* Exercise: Your answer should be the exact lines of the data below from the one containing "Exact language refinement" through the one containing "and efficiency focus"; please include nothing else.

(Records for processing begins)

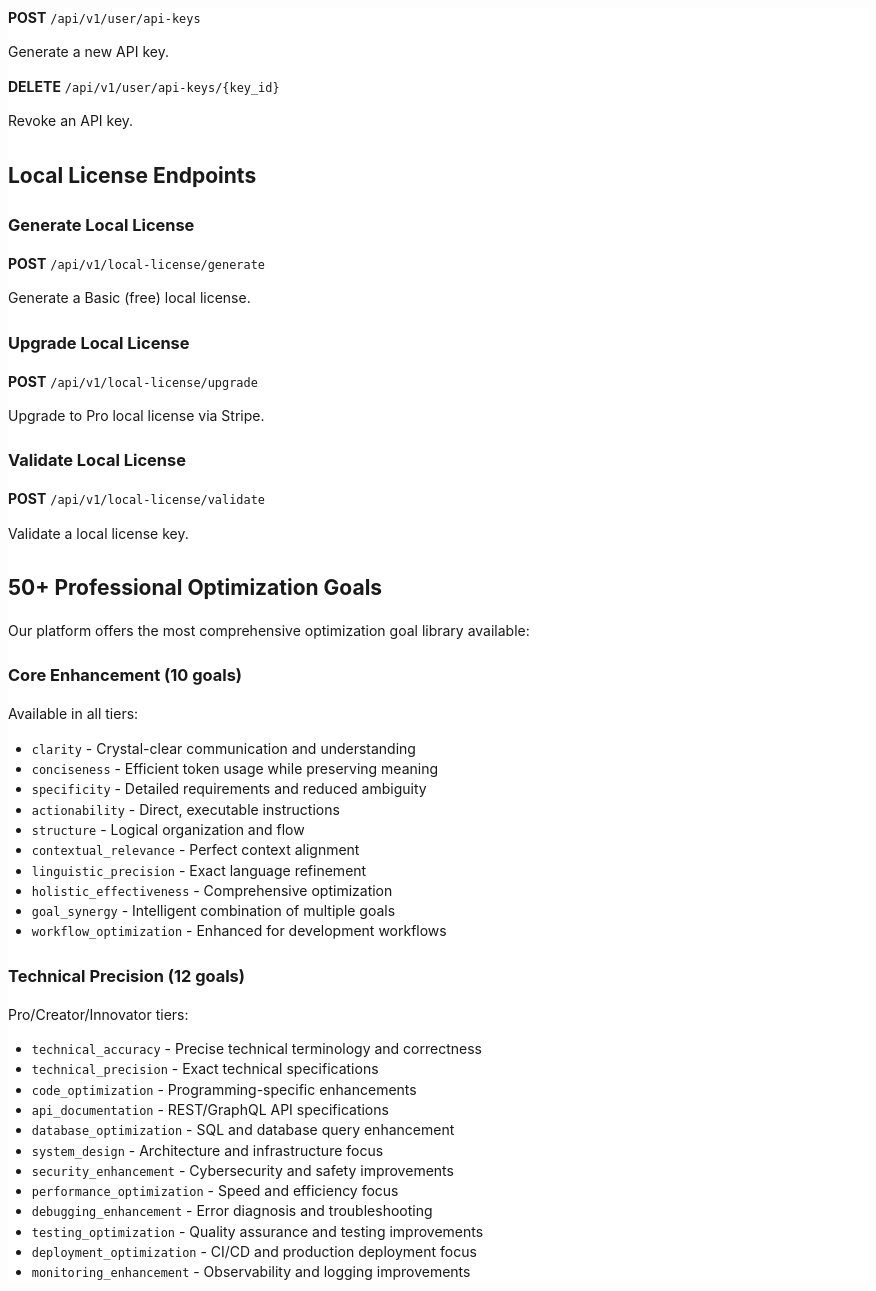 **POST** `/api/v1/user/api-keys`

Generate a new API key.

**DELETE** `/api/v1/user/api-keys/{key_id}`

Revoke an API key.

## Local License Endpoints

### Generate Local License

**POST** `/api/v1/local-license/generate`

Generate a Basic (free) local license.

### Upgrade Local License

**POST** `/api/v1/local-license/upgrade`

Upgrade to Pro local license via Stripe.

### Validate Local License

**POST** `/api/v1/local-license/validate`

Validate a local license key.

## 50+ Professional Optimization Goals

Our platform offers the most comprehensive optimization goal library available:

### Core Enhancement (10 goals)
Available in all tiers:
- `clarity` - Crystal-clear communication and understanding
- `conciseness` - Efficient token usage while preserving meaning
- `specificity` - Detailed requirements and reduced ambiguity
- `actionability` - Direct, executable instructions
- `structure` - Logical organization and flow
- `contextual_relevance` - Perfect context alignment
- `linguistic_precision` - Exact language refinement
- `holistic_effectiveness` - Comprehensive optimization
- `goal_synergy` - Intelligent combination of multiple goals
- `workflow_optimization` - Enhanced for development workflows

### Technical Precision (12 goals)
Pro/Creator/Innovator tiers:
- `technical_accuracy` - Precise technical terminology and correctness
- `technical_precision` - Exact technical specifications
- `code_optimization` - Programming-specific enhancements
- `api_documentation` - REST/GraphQL API specifications
- `database_optimization` - SQL and database query enhancement
- `system_design` - Architecture and infrastructure focus
- `security_enhancement` - Cybersecurity and safety improvements
- `performance_optimization` - Speed and efficiency focus
- `debugging_enhancement` - Error diagnosis and troubleshooting
- `testing_optimization` - Quality assurance and testing improvements
- `deployment_optimization` - CI/CD and production deployment focus
- `monitoring_enhancement` - Observability and logging improvements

(Records for processing ends)

* Expected answer:
- `linguistic_precision` - Exact language refinement
- `holistic_effectiveness` - Comprehensive optimization
- `goal_synergy` - Intelligent combination of multiple goals
- `workflow_optimization` - Enhanced for development workflows

### Technical Precision (12 goals)
Pro/Creator/Innovator tiers:
- `technical_accuracy` - Precise technical terminology and correctness
- `technical_precision` - Exact technical specifications
- `code_optimization` - Programming-specific enhancements
- `api_documentation` - REST/GraphQL API specifications
- `database_optimization` - SQL and database query enhancement
- `system_design` - Architecture and infrastructure focus
- `security_enhancement` - Cybersecurity and safety improvements
- `performance_optimization` - Speed and efficiency focus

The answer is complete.